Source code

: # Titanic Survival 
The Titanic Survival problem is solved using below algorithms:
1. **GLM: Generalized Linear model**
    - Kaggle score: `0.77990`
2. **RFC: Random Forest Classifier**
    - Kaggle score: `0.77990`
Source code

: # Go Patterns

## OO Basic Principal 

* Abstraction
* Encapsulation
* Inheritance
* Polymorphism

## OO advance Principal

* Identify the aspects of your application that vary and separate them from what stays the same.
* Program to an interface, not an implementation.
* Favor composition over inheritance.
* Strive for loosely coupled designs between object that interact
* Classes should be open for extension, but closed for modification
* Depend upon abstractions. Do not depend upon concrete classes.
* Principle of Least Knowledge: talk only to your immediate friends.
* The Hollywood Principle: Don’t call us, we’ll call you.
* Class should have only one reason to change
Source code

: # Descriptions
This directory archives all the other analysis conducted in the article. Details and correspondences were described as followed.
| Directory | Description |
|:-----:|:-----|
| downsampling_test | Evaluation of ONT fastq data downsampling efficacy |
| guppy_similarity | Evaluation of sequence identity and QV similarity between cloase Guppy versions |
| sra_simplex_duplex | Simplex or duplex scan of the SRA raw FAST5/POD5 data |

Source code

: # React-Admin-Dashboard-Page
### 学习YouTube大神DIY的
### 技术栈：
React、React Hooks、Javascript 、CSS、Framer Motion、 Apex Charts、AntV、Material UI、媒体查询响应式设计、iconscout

____

Problem: Reproduce every record, matching each line exactly.

Answer to this task:
Source code

: # Titanic Survival 
The Titanic Survival problem is solved using below algorithms:
1. **GLM: Generalized Linear model**
    - Kaggle score: `0.77990`
2. **RFC: Random Forest Classifier**
    - Kaggle score: `0.77990`
Source code

: # Go Patterns

## OO Basic Principal 

* Abstraction
* Encapsulation
* Inheritance
* Polymorphism

## OO advance Principal

* Identify the aspects of your application that vary and separate them from what stays the same.
* Program to an interface, not an implementation.
* Favor composition over inheritance.
* Strive for loosely coupled designs between object that interact
* Classes should be open for extension, but closed for modification
* Depend upon abstractions. Do not depend upon concrete classes.
* Principle of Least Knowledge: talk only to your immediate friends.
* The Hollywood Principle: Don’t call us, we’ll call you.
* Class should have only one reason to change
Source code

: # Descriptions
This directory archives all the other analysis conducted in the article. Details and correspondences were described as followed.
| Directory | Description |
|:-----:|:-----|
| downsampling_test | Evaluation of ONT fastq data downsampling efficacy |
| guppy_similarity | Evaluation of sequence identity and QV similarity between cloase Guppy versions |
| sra_simplex_duplex | Simplex or duplex scan of the SRA raw FAST5/POD5 data |

Source code

: # React-Admin-Dashboard-Page
### 学习YouTube大神DIY的
### 技术栈：
React、React Hooks、Javascript 、CSS、Framer Motion、 Apex Charts、AntV、Material UI、媒体查询响应式设计、iconscout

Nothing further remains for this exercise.